Take no greater care than to correct your will and inward
disposition. In this consists all the power of Christian piety.
All outwardness without inwardness is nothing.
Whatever is not inside the heart does not exist in actual fact. Virtue is not
true virtue when it is not within the heart. Therefore correct your heart and
your will, and you shall be good and your outward deeds will be good, for the
inward is the beginning of the outward. When evil is not in the heart, then it
will not appear outwardly. The hands will not do evil, the feet will not walk
toward evil, the tongue and lips will not speak evil, the eyes will not look
upon evil and so on, when the will and the heart do not desire it.
And thus pure streams flow from a spring when the
source itself is pure. Likewise good works come forth from the heart when the
heart is good, but there cannot be good works without a good heart, just as
from a putrid and noisome spring nothing else can flow but putrid and noisome
water.
Therefore correct your heart and will and you
shall be good, you shall be a true Christian, you shall be a new creature. For
all good or evil is from the will and from the heart. When the heart and the
will are good, then the whole man is good.
A heart which is obedient and in conformity with
the will of God is good. A heart which opposes and is contrary to the will of
God is evil. Faith makes a well-intentioned heart. "Faith is the mother of
a good will," says St. Ambrose, therefore where there is no
well-intentioned heart, there is also no faith.
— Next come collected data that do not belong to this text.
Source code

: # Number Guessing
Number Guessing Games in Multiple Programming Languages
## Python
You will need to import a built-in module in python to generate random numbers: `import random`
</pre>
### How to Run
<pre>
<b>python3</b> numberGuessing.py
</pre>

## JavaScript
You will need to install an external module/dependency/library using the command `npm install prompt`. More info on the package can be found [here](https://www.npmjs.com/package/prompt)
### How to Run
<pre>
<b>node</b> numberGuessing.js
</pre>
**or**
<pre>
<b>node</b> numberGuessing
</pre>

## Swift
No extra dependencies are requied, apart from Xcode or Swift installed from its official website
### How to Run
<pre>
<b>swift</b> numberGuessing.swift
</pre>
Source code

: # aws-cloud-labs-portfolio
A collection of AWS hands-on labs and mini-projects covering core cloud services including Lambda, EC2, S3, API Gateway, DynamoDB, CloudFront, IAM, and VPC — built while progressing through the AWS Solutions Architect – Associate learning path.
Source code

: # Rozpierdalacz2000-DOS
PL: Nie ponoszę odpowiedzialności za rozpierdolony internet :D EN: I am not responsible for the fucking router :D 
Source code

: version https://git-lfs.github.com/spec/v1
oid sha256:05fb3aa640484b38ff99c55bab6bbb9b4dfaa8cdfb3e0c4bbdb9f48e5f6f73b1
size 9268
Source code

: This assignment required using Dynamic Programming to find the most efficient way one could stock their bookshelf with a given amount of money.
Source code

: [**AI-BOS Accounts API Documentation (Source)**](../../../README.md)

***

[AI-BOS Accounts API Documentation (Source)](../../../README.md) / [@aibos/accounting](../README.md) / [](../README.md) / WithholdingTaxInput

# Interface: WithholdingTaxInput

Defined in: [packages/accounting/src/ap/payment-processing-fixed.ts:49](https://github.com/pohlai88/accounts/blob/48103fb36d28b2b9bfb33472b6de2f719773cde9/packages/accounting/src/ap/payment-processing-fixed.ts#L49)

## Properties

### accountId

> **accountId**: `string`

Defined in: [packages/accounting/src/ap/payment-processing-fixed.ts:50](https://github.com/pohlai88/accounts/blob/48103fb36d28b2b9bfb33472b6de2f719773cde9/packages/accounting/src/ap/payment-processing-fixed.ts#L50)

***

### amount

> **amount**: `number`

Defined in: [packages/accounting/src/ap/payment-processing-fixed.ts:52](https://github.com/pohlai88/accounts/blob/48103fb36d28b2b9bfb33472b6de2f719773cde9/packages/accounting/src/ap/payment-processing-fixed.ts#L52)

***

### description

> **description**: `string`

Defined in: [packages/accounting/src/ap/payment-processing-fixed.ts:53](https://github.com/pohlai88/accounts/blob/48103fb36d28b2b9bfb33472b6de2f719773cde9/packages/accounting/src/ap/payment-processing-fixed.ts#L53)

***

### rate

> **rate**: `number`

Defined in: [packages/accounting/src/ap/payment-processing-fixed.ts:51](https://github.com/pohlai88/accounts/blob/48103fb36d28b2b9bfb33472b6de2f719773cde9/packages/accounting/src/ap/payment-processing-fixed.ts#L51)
Take care, Christian, to correct yourself within
and to be good, and you shall be truly good, otherwise whatever you may do, you
will be, as always, evil. Hence, you see that faith renews a man and is the
root of good works.
It is not possible to correct yourself rightly if
you do not recognize the evil hidden in your heart and the calamities that
proceed from it. An unrecognized disease remains untreated. The beginning of
health is to know your disease, and the beginning of blessedness is to know
your misfortune and wretchedness. For who having recognized his illness does
not seek healing, and who knowing his misfortune does not seek deliverance from
it?
Therefore, recognize the evil that hides itself
within you as a deadly poison, and you will hasten to be delivered from it. And
the more you recognize it, the more zealously you will seek deliverance. The
evil hidden in the human heart is conceit, self-will, envy, wrath, avarice,
impurity, and every abominable thing. From these things proceed all iniquity as
a foul stream flows from a noisome spring. Look often into your heart and
little by little you will come to understand this.
An untreated disease threatens death, likewise
this evil, when it remains uncorrected, threatens eternal death. From the
recognition of this evil proceeds the recognition of your misfortune and
wretchedness. From the recognition of misfortune and wretchedness proceed the
fear of eternity, humility, sighing, and the desire and zeal for deliverance
from misfortune. God "giveth grace unto the humble" (Jas.
4:6), which corrects and renews a man. So the man who knows himself begins to
correct himself and gets progressively better. Know yourself, then, and you
shall correct yourself.
Temptations and trials show what hides in the
heart of a man. Temptation is similar to the medicine called an emetic. An
emetic reveals what is hidden in the stomach. So temptations and trials make
manifest what is inside a man. The holy word of God and other Christian books
point out the corruption of our nature, but we recognize it by actual
experience or deed in temptations and trials.
Thus vainglory becomes apparent through the
deprivation of glory, avarice through the deprivation of riches, envy through
the success of one's neighbor, and anger through disappointment. If, then, you
fall into various temptations, O Christian, this all happens by God's
permission for your great benefit, that you may thereby know what is hidden in
your heart, and so knowing it you may correct yourself. Many flatter themselves
and consider themselves to be good, humble, and meek, but they will discover
the contrary under temptation. Do not become despondent in temptations, then,
but give all the more thanks to God that He thus brings you to knowledge of
yourself and wishes you to be corrected and be saved.